Most firms who claim to be design build merely subcontract your design work for a fee or per square foot. Usually, the relationship between you, the client, and their subcontractor – the designer, is more client – vendor, rather than builder – sub-contractor. It is common for the builder to turn the client over to the designer and have no meaningful contact with the client until weeks or months later when the designer has completed the construction drawings.
Your design should be based upon a creative combination of your goals for the project and your available budget.
Architects and Designers don’t Know Building Materials and Labor Costs.
As you may have read in previous articles, or perhaps you have experienced it, builders often depend upon sub-contractors to manage a project. If a builder lacks technical knowledge in an area of the build, he or she will rely upon the advice and guidance of the sub-contractor. This is dangerous with any trade.
The sub-contractor has no relationship with you. The sub-contractor does not see you as a customer. The sub-contractor is focused upon reaching a draw point. As you may have read in previous articles, the typical subcontractor is not a good businessperson. His or her primary goal is to complete the work to the point that the builder tenders a progression draw. The sub-contractor, like most builders, is not an authority, and often is not knowledgeable about the technical aspects of your project. A competent builder, by definition, has the experience, training and knowledge necessary to oversee every aspect of your build. That is his or her job.
Architects and engineers are the authority in the industry because of their education and certifications. However, if the builder is not intimately familiar with the specifics of what the client wants and/or needs from the build, the final design will invariably represent a building project beyond the budget, and often the scope of the work the builder proposed.
Avoid Controllable Job Creep
The most important job of any builder is to minimize job creep. This industry term means any change to the project that causes an increase in cost. Job creep is inevitable in any project because of fluctuations in materials and labor costs. The competent builder knows this and factors extra cost to his or her project budget to allow for this.
The most common source of controllable job creep is the client. Whether the homeowner makes changes to finish, quality, layout, or fixtures; the most common source of job creep occurs when the client and architect meet without the builder’s involvement. Drawing an extra line or two on a technical drawing seems pretty harmless in the drawing room but can result in thousands of additional dollars in cost for your project.
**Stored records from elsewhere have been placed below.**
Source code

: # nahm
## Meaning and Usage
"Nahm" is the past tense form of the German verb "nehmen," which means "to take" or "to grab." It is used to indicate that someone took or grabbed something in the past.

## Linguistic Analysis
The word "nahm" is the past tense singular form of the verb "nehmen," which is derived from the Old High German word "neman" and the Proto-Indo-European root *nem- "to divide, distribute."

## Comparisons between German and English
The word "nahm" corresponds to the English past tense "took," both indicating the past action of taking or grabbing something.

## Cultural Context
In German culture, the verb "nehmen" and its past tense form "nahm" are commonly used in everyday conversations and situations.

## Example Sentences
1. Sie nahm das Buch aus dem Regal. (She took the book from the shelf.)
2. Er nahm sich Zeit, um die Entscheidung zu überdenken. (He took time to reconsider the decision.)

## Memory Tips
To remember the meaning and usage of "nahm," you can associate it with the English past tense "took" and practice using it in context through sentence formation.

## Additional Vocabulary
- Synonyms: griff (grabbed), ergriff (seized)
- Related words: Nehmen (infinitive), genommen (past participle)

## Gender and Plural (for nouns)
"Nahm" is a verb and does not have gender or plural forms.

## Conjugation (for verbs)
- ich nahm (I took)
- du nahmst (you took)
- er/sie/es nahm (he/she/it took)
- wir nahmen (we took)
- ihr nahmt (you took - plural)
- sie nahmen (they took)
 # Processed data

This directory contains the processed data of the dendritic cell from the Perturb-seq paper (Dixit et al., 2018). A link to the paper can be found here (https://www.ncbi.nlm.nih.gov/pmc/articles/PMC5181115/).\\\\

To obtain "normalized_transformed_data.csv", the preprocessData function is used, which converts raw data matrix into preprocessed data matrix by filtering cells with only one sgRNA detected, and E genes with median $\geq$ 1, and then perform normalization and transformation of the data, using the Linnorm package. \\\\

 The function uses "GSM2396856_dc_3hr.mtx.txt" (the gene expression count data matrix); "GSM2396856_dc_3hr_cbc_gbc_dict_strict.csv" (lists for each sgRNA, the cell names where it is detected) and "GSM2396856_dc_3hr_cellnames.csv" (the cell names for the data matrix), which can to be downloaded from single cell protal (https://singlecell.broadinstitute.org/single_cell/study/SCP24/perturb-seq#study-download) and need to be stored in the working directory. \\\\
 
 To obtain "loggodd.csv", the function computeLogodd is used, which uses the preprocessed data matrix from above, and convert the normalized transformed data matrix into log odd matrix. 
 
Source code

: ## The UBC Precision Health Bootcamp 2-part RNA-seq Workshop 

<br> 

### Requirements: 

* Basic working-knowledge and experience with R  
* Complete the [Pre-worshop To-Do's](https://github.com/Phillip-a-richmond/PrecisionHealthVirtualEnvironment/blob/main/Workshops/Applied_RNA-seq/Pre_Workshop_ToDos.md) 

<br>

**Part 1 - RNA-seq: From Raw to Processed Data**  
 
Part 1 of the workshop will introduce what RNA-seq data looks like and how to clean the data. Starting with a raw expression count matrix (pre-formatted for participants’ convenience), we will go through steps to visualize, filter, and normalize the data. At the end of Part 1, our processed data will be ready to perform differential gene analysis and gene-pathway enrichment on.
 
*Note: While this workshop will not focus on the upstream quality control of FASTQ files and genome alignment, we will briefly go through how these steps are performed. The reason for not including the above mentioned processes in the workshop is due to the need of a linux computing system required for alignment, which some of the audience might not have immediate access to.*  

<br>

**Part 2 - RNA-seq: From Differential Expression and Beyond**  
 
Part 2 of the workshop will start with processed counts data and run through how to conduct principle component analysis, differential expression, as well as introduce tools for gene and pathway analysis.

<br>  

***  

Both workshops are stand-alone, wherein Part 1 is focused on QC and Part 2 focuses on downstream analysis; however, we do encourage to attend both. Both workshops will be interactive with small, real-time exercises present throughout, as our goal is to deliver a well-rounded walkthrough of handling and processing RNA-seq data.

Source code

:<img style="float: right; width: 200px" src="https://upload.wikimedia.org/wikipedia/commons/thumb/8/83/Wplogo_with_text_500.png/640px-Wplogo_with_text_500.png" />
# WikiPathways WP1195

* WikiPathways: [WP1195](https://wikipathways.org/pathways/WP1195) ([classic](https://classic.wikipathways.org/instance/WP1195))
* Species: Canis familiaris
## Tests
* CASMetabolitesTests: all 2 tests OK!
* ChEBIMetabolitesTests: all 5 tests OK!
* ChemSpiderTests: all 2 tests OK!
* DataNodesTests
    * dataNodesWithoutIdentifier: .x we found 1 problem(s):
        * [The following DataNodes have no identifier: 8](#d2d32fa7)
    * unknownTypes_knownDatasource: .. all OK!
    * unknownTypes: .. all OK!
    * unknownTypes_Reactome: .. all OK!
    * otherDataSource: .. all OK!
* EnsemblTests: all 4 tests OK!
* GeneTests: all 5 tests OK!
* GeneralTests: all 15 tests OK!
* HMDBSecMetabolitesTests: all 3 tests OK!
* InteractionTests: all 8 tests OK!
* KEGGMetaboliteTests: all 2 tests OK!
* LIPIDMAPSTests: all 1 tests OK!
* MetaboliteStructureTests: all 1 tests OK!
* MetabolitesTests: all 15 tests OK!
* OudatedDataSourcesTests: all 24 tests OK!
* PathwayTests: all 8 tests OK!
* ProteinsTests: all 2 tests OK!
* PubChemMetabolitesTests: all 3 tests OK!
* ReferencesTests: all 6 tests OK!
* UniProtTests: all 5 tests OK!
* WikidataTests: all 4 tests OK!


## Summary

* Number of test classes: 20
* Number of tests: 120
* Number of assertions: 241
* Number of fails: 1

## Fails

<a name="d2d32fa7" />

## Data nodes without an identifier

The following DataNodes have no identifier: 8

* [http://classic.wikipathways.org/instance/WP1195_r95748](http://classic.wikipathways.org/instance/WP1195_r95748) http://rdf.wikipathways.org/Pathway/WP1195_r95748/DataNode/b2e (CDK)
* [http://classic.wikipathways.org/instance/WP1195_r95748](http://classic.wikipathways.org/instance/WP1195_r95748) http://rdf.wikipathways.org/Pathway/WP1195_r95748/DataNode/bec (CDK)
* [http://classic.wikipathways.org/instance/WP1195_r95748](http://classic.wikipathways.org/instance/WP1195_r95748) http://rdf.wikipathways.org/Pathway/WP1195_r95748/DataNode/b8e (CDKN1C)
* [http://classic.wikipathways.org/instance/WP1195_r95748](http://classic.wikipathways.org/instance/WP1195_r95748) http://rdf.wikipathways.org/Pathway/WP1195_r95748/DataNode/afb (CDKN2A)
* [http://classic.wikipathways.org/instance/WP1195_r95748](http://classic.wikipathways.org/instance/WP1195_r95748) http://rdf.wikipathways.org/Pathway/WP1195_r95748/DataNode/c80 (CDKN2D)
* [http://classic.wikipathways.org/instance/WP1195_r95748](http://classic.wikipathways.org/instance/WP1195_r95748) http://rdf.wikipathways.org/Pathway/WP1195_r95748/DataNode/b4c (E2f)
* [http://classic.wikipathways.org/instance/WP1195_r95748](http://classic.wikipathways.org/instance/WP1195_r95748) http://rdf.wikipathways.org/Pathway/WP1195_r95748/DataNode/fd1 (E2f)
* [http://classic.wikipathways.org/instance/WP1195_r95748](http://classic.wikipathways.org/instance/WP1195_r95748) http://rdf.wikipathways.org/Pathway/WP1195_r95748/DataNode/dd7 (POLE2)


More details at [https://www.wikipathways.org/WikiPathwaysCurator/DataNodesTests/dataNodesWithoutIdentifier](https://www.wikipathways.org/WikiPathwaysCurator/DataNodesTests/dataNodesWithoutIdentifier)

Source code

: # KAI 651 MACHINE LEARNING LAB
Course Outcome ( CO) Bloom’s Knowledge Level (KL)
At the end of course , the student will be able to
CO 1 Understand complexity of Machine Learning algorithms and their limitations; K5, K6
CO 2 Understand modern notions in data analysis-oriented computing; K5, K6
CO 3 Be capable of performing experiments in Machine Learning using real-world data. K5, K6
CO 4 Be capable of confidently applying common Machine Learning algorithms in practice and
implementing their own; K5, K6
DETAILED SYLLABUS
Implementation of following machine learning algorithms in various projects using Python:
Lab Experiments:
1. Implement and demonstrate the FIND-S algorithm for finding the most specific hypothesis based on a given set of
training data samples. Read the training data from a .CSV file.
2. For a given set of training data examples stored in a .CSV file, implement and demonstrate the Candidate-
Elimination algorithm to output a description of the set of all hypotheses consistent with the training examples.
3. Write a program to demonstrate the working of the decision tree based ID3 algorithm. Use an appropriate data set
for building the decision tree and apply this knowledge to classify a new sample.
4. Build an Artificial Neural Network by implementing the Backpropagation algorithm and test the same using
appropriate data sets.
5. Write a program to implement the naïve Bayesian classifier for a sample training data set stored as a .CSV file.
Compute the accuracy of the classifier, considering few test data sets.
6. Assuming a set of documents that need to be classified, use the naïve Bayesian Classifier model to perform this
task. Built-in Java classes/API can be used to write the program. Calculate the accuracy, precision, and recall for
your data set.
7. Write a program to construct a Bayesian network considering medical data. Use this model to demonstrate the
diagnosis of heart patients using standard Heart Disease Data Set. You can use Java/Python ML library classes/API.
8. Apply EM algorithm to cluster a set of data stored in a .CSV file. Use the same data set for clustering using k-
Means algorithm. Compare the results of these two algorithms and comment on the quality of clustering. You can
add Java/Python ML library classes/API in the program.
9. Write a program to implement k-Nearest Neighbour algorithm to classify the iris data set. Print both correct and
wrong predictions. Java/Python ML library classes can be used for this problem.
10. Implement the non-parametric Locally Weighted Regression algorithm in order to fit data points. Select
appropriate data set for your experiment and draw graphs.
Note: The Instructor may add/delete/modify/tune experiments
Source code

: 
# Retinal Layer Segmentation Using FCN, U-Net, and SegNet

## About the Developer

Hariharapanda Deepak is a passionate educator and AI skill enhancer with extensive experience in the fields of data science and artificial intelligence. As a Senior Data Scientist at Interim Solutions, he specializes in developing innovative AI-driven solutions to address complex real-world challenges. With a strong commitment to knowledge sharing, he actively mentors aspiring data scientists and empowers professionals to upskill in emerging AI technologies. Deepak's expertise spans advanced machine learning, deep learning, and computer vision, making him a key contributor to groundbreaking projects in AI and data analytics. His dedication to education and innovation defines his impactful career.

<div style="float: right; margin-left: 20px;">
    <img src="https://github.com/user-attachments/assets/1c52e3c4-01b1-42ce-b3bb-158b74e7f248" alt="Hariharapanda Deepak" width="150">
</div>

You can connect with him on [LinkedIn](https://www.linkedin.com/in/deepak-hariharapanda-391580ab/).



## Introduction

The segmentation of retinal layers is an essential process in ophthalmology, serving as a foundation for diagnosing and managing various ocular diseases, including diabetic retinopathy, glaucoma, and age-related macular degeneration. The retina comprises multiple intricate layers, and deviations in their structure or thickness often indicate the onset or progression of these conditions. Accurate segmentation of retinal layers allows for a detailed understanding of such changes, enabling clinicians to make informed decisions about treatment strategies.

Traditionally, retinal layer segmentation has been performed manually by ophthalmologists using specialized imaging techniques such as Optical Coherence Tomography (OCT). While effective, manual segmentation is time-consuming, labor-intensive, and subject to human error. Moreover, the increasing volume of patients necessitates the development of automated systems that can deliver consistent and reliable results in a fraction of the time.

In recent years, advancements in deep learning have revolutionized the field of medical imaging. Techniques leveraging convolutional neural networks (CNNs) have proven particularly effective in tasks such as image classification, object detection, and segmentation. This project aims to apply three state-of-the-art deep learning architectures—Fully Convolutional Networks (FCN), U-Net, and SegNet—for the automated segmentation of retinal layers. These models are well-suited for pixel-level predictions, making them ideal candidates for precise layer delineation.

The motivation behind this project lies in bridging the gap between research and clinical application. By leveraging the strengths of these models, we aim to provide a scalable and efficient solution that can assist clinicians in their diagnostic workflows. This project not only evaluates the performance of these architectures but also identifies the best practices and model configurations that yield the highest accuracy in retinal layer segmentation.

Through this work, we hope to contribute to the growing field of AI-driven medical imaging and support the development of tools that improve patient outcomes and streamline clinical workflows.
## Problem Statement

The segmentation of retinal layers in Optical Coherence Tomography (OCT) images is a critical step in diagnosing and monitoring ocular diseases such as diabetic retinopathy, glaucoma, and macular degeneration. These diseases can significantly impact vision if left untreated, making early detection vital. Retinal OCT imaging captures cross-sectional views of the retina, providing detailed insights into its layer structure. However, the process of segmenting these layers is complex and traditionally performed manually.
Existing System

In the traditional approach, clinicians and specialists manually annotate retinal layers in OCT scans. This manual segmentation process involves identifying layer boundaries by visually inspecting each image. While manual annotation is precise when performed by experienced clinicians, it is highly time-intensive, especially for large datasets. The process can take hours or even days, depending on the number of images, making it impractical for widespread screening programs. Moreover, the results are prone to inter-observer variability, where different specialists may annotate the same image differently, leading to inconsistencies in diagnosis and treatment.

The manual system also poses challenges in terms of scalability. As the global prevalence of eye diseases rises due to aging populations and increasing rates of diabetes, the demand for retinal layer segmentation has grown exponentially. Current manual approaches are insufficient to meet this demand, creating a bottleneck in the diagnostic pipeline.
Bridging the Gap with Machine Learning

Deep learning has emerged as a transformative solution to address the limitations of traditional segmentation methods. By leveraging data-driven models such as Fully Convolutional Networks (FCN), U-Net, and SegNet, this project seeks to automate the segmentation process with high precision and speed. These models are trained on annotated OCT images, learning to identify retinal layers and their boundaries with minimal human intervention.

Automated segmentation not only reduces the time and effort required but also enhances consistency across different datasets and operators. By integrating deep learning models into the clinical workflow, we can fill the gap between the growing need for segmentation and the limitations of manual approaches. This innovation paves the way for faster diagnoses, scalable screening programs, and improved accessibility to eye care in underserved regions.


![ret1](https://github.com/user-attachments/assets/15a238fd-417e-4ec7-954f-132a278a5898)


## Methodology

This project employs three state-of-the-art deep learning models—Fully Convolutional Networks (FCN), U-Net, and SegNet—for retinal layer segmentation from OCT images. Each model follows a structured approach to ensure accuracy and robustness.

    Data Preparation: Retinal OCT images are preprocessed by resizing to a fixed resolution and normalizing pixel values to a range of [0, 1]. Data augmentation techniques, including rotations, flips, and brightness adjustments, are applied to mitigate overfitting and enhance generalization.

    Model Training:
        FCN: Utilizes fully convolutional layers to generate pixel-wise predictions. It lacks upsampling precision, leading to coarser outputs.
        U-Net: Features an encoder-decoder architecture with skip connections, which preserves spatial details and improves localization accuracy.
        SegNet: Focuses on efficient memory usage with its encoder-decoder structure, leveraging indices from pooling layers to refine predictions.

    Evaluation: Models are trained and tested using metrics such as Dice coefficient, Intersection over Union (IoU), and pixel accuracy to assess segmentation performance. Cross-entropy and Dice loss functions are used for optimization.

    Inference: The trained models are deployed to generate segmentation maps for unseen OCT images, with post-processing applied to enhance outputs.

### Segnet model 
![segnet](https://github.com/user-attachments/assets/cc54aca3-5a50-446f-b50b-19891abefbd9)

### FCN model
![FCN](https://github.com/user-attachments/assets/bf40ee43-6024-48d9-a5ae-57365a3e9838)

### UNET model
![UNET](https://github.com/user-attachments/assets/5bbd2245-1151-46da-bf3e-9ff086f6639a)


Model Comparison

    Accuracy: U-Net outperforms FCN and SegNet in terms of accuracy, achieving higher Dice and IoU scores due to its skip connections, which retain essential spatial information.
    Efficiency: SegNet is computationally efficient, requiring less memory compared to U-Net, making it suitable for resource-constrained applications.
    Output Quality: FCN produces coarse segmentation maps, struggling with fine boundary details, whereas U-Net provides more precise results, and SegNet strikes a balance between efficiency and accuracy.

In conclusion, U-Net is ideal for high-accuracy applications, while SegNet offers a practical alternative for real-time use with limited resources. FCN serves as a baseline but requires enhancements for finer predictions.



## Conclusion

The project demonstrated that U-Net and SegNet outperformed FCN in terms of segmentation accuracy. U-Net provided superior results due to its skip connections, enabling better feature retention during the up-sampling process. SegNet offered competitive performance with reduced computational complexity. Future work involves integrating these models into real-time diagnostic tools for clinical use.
You must retain a competent builder up front to limit job creep to only those things beyond the builder’s control. If the homeowner decides to upgrade all the doors in the project to 3 panel shaker, for instance, a resulting change order will be issued. If the builder is involved during the design phase and the owner wants the higher quality doors, the builder can assist the architect in streamlining some other feature of the design to accommodate the additional cost of the doors.
A contract with the word count of War and Peace will not come close to describing the details of a project. A single drawing, however, guarantees that the builder is bidding then building exactly what the client wants.